Reflecting on these functions, the Glasgow conference could promote green recovery in several ways: 

  • Guidance & Signal: The UK COP presidency could enhance the impetus for green recovery by requesting Parties to seize the day and bring not only better NDCs, but also transformative green stimulus packages to Glasgow - and to refrain from supporting emission-intensive technologies and practices with their stimulus money. Such a call may be of help to pro-climate stakeholders in their respective national discussions on shaping recovery packages. Furthermore, at the end of the COP, the conference as a whole could strongly urge all Parties to put green recovery at the heart of all stimulus packages and to refrain from supporting emission-intensive technologies and practices. The COP could also adopt principles on what this should look like in practice.
  • Knowledge & Learning: Following up on such a call from the presidency, the COP and the diplomatic process running up to it could be used as an opportunity to showcase and exchange on best practices and thereby promote mutual learning. 
  • Rules & Standards: International institutions will not lay down binding rules on how to do green recovery.
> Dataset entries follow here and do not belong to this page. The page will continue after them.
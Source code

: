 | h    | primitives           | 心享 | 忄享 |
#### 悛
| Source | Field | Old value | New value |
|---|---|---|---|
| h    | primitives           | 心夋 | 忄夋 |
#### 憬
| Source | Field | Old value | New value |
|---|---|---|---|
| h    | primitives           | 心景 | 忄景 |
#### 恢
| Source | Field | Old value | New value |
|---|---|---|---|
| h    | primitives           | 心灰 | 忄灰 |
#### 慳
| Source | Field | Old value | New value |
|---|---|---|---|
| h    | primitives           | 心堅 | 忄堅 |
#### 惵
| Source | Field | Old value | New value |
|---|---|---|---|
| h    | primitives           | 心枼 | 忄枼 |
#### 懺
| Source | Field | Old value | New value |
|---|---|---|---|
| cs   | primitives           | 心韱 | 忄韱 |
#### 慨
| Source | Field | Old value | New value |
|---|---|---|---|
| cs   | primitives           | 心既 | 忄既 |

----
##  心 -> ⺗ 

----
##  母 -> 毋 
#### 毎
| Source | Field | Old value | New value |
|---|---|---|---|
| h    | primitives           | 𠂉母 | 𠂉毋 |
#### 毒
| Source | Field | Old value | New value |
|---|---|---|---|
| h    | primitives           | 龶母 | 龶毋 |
The UNFCCC has not even managed to lay down binding rules on how to do NDCs. Still, Parties could perhaps deliberate on a kind of voluntary “gold standard”, a list of best practice dos and don’ts for how to design green stimulus packages. 
  • Means of Implementation: Developed countries could target financial and technological support they are providing specifically to a green relief and recovery in developing countries. For example, investments in health systems could provide particularly strong synergies between corona disaster response and climate change adaptation.
  • Transparency & Accountability: As there will be no international rules for how to do green recovery, there also will be no dedicated transparency provisions. The actions countries are taking will show up in their overall transparency reports, but these will take years to be produced and reviewed internationally. Still, COP26 and the public attention it will generate may be used as an opportunity and “echo chamber” for faming and shaming – to celebrate countries that are using the opportunity to accelerate on a green trajectory, and shake the finger at those that do not. Perhaps, as part of thematic sessions on green recovery, the UNFCCC could also organize a process of voluntary peer review of stimulus packages and their implementation, similar to the Voluntary National Reviews on how countries are implementing the Sustainable Development Goals.  

Given the lacklustre results of most COPs so far, the Wuppertal Institute and others have for a while suggested (e.g. here, here, here and here) that the COPs should shift their focus “from pledging to action”. While emission targets are important as they determine the level of ambition subsequent policy needs to follow, the COPs should also organise exchanges on specific thematic issues. The design of the upcoming recovery packages will be crucial for all subsequent climate policy and should therefore be at the heart of the climate diplomatic process up to Glasgow and beyond.